В своей церкви он ходит за кафедрой, как челнок, мычит, трясет головой, палка зацеплена за край стола, он читает стихи в шушукающийся зал, он ничего другого не слышит при свете поэтических звезд, в лесу кудлобородых прозаических дубов – лесником, астрономом, пляжным загорающим – застеклен, он по ту сторону, где цари, псари, сюртуки и поэты, там он единственный живой и потому – смертный, и со своей палочкой уходит от нас, сжимается сердце, когда он поднимает правую ладонь: «Ну, я с вами прощаюсь», и делает такое движение ладонью над головой, словно стирает пыль с невидимой лампочки; слова его живые, не покрытые лаком, «прощаюсь» – горькое, детское слово.

Он в том времени, когда литература (то, что заворачивалось в это слово в русском языке) умерла, больше не золотоносная порода, литературные критики для Отечества уже не генералы – прииск опустел, остались старушки, которым некуда идти, слепцы и нахлебники, обнаглевшие от жестокости времени. Линия Бабаева, казавшаяся прямой и безусловно одинокой, оставалась неуловимой – признавал он власть? – в то время, когда у каждого лектора, как огородик, заводилась своя литература, у одного – пыточная камера, у второго – плот с потерпевшими кораблекрушение – кто гребет из последних сил, кто помирает от жажды, кто уже помер, лохмотья, язвы, сочение гноя и кровей, у кого-то – магазин ковров: страна происхождения, известный мастер, развитие стиля, цифры продаж, обратите внимание на отделку и густой ворс, а у кого-то веселый дом (из окон летят пустые бутылки и сонный незлой матерок, за окнами жеманно повизгивают, «Стихотворение „Что в имени тебе моем“ поэт посвятил К. Собаньской, любовнице царского шпиона Витте») – Бабаев зашел в музей Пушкина: на стене вот он – висит красочно нарисованный «донжуанский список», ин-тересно, а что у вас за стол такой стоит? это как бы стол Карамзина! а это (мрачное, черное кресло высокое)? это как бы кресло Чаадаева! Да-а? А это тогда что (бюро, красное дерево, маленькие ящички, медные ручки)? а это бюро Булгарина!

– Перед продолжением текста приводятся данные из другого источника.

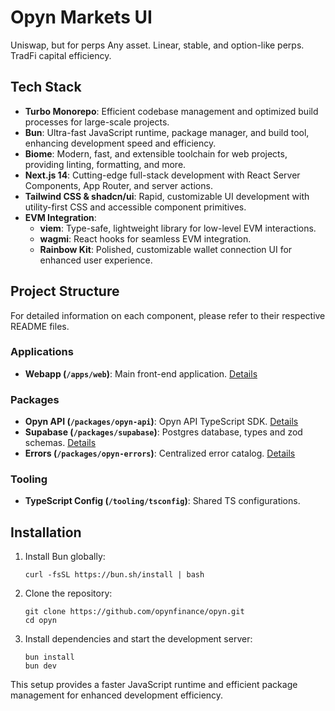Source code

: # Opyn Markets UI

Uniswap, but for perps
Any asset. Linear, stable, and option-like perps.
TradFi capital efficiency.

## Tech Stack

- **Turbo Monorepo**: Efficient codebase management and optimized build processes for large-scale projects.
- **Bun**: Ultra-fast JavaScript runtime, package manager, and build tool, enhancing development speed and efficiency.
- **Biome**: Modern, fast, and extensible toolchain for web projects, providing linting, formatting, and more.
- **Next.js 14**: Cutting-edge full-stack development with React Server Components, App Router, and server actions.
- **Tailwind CSS & shadcn/ui**: Rapid, customizable UI development with utility-first CSS and accessible component primitives.
- **EVM Integration**:
  - **viem**: Type-safe, lightweight library for low-level EVM interactions.
  - **wagmi**: React hooks for seamless EVM integration.
  - **Rainbow Kit**: Polished, customizable wallet connection UI for enhanced user experience.

## Project Structure

For detailed information on each component, please refer to their respective README files.

### Applications

- **Webapp (`/apps/web`)**: Main front-end application. [Details](/apps/web/README.md)

### Packages

- **Opyn API (`/packages/opyn-api`)**: Opyn API TypeScript SDK. [Details](/packages/opyn-api/README.md)
- **Supabase (`/packages/supabase`)**: Postgres database, types and zod schemas. [Details](/packages/supabase/README.md)
- **Errors (`/packages/opyn-errors`)**: Centralized error catalog. [Details](/packages/errors/README.md)

### Tooling

- **TypeScript Config (`/tooling/tsconfig`)**: Shared TS configurations.

## Installation

1. Install Bun globally:
   ```
   curl -fsSL https://bun.sh/install | bash
   ```

2. Clone the repository:
   ```
   git clone https://github.com/opynfinance/opyn.git
   cd opyn
   ```

3. Install dependencies and start the development server:
   ```
   bun install
   bun dev
   ```

This setup provides a faster JavaScript runtime and efficient package management for enhanced development efficiency.

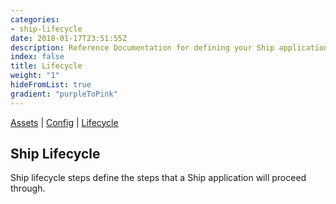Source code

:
 ```yaml
---
categories:
- ship-lifecycle
date: 2018-01-17T23:51:55Z
description: Reference Documentation for defining your Ship application lifecycle
index: false
title: Lifecycle
weight: "1"
hideFromList: true
gradient: "purpleToPink"
---
```


[Assets](/api/ship-assets/overview) | [Config](/api/ship-config/overview) | [Lifecycle](/api/ship-lifecycle/overview)

## Ship Lifecycle

Ship lifecycle steps define the steps that a Ship application will proceed through.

Так за каким в музее Пушкина бюро Булгарина?! а Пушкин любил все красивое! а вот портрет А. Пушкина, рядышком портрет Е. К. Воронцовой (любовь), сверху над ними, понятно, насупленный М. Воронцов (обманутый муж). Портреты счастливых любовников разделяет розовая кисея.

Вот так и расположились, всех видать, все думают о людях, все думают о покупателях, все – о потребителях конечного продукта, и Бабаев – да, он думал «для кого». Он говорил: в истории литературы все живы. Надо читать то, что есть. Это как астрономия, ботаника. Трава растет сама. Не надо исправлять карт звездного неба. «История литературы ничего не доказывает». Читать надо не для умных и не для глупых. Надо читать для тех, о ком. На ученом совете слушали доклад о Толстом. Хлопнула дверь. Среди слушателей сонно заозирались: что? кто-то вышел? а кто? Бабаев подсказал: «Лев Николаевич».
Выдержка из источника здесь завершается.